Equitalia ha gli occhi puntati addosso, non solo quelli dei cittadini preoccupati delle tasse ma anche, se non soprattutto, di quelle corti tributarie, compresa però la Cassazione, pronte ad intervenire con le loro decisioni in suo sfavore qualora non segua in modo corretto le procedure di esazione.

Il 26 ottobre dell’anno corrente è arrivata l’ennesima decisione contro l’agenzia di riscossione, la n.18380, ed è stata emessa dalla sezione tributaria della Suprema Corte, nel respingere il ricorso avverso due precedenti pronunce a favore dei contribuenti da parte della commissione tributaria provinciale di Milano e di quella regionale della Lombardia. Equitalia, dunque, ha ricevuto così, ancora una volta, una severa reprimenda sul suo modo di agire.

Il fermo amministrativo riscontrato, nelle due circostanze precedenti, dalle due corti che avevano preso in carico i processi, non poteva essere iscritto (e per questo motivo va ritenuto illegittimo), dal momento che non era stato anticipato dalla notifica della cartella di pagamento al contribuente. La cartella, in quanto tale, costituisce il titolo per poter procedere anche per l’adozione di qualsiasi provvedimento in via cautelare.

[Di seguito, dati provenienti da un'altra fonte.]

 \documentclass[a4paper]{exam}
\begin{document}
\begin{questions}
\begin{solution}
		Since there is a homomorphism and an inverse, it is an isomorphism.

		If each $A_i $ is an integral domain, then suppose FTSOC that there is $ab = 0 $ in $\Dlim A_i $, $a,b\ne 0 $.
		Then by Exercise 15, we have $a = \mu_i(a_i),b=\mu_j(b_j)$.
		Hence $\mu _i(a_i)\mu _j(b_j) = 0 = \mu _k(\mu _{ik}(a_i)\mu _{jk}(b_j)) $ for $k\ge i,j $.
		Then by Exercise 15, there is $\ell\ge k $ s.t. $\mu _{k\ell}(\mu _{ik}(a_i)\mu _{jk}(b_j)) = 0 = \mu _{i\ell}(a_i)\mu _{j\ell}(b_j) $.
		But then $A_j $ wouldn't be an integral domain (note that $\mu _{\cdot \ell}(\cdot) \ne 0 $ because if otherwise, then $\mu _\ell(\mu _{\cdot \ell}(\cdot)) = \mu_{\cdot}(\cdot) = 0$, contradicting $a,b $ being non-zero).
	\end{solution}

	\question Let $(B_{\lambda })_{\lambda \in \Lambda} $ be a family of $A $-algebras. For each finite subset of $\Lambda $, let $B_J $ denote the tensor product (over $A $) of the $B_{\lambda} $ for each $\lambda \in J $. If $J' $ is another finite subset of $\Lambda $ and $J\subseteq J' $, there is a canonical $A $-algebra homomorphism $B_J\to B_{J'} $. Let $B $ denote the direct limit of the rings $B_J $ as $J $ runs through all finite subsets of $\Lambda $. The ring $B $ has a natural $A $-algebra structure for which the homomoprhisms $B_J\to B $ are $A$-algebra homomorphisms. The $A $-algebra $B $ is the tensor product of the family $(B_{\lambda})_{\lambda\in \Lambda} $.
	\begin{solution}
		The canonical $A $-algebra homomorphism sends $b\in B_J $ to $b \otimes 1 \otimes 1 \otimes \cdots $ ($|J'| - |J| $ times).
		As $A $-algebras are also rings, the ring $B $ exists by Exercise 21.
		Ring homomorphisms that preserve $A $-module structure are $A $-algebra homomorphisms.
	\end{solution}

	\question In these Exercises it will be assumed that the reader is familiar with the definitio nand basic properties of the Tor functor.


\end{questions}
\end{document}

E’, dunque, questo sopraccitato il principio di diritto al quale deve adeguarsi la società esattrice per aver la facoltà di applicare quelle che in gergo vengono definite “ganasce fiscali”, almeno è quanto sostiene Giovanni D’Agata, fondatore dello “Sportello dei Diritti”, che evidenzia come in numerose circostanze dislocate sul territorio nazionale questa regola non venga proprio sempre rispettata e, anzi, sono veramente molte le segnalazioni di provvedimenti di questo tipo che hanno poco a che fare con la legittimità.

Nel caso specifico preso in considerazione i giudici del Palazzaccio nel respingere il ricorso di Equitalia avverso la decisione della Ctr della Lombardia hanno chiarito che “nel concreto, il quesito di diritto formulato dalla ricorrente Equitalia si limita a postulare che il preavviso di fermo sia comunque legittimo, seppure non preceduto dalla notifica della cartella di pagamento, mentre non tiene conto del fatto che il nucleo logico della decisione impugnata consiste nel rilievo che l’omessa dimostrazione dell’avvenuta notifica delle cartelle implica l’accertamento della decadenza dal diritto alla riscossione, con implicita conseguenza della insussistenza di qualsivoglia titolo per l’adozione di provvedimenti di genere cautelare”.